Tras este incidente, Marianne regresa a su casa, herida y horrorizada. Empieza a discutir con su hermano y éste le rompe la nariz. Ella llama por teléfono a Connell, quien acude de inmediato, le pide que entre en el coche y, enfurecido, coloca a Alan contra la barandilla y le dice que, si vuelve a tocarla, “vendré aquí y te mataré, punto”. A él, el suicidio de Rob lo arrojó a la realidad; a ella, la agresión de su hermano y la bondad de Connell, quien después de esto le confesará que la quiere y no permitirá que nadie le haga daño. La muerte y la violencia son reales, sí, pero lo que han sentido todos estos años es más real que lo real.

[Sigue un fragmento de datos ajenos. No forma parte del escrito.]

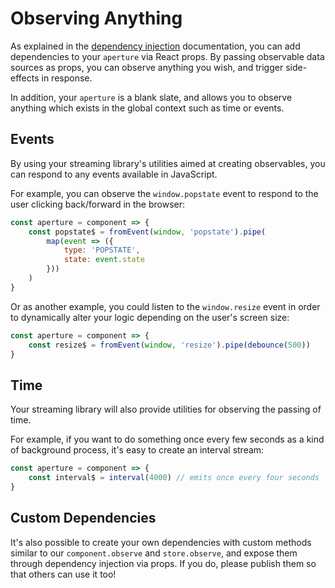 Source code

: # Observing Anything

As explained in the [dependency injection](./injecting-dependencies.md) documentation, you can add dependencies to your `aperture` via React props. By passing observable data sources as props, you can observe anything you wish, and trigger side-effects in response.

In addition, your `aperture` is a blank slate, and allows you to observe anything which exists in the global context such as time or events.

## Events

By using your streaming library's utilities aimed at creating observables, you can respond to any events available in JavaScript.

For example, you can observe the `window.popstate` event to respond to the user clicking back/forward in the browser:

```js
const aperture = component => {
    const popstate$ = fromEvent(window, 'popstate').pipe(
        map(event => ({
            type: 'POPSTATE',
            state: event.state
        }))
    )
}
```

Or as another example, you could listen to the `window.resize` event in order to dynamically alter your logic depending on the user's screen size:

```js
const aperture = component => {
    const resize$ = fromEvent(window, 'resize').pipe(debounce(500))
}
```

## Time

Your streaming library will also provide utilities for observing the passing of time.

For example, if you want to do something once every few seconds as a kind of background process, it's easy to create an interval stream:

```js
const aperture = component => {
    const interval$ = interval(4000) // emits once every four seconds
}
```

## Custom Dependencies

It's also possible to create your own dependencies with custom methods similar to our `component.observe` and `store.observe`, and expose them through dependency injection via props. If you do, please publish them so that others can use it too!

Hay que decirlo: los nudos argumentales de Gente normal no están perfectamente atados. En este caso, Rooney ofrece una solución escueta, no del todo lograda, al impulso autodestructivo de Marianne: “Connell había entendido que no era necesario hacerle daño: podía conseguir que se sometiera por voluntad propia, sin violencia”. La respuesta, creo, está más bien en páginas anteriores: a la manera de un guardián entre el centeno, Connell admite que “esa es la única parte de sí mismo que quiere proteger, la parte de él que existe dentro de ella”. Lo que Marianne persigue, pese a la confusión y el desconcierto, no es, quizá, convertirse en la posesión de alguien, no es ser sometida y violentada, sino sentirse amada, entregarse y saber que el otro se entrega.

Hacia el final del libro, cuando una coyuntura los fuerza a situarse en las antípodas, ella piensa: “Se han hecho mucho bien el uno al otro. Es así, piensa, es así. Las personas pueden transformarse de verdad unas a otras”. Marianne y Connell parecen haberse encontrado a sí mismos. Ahora les tocará buscar su lugar en el mundo.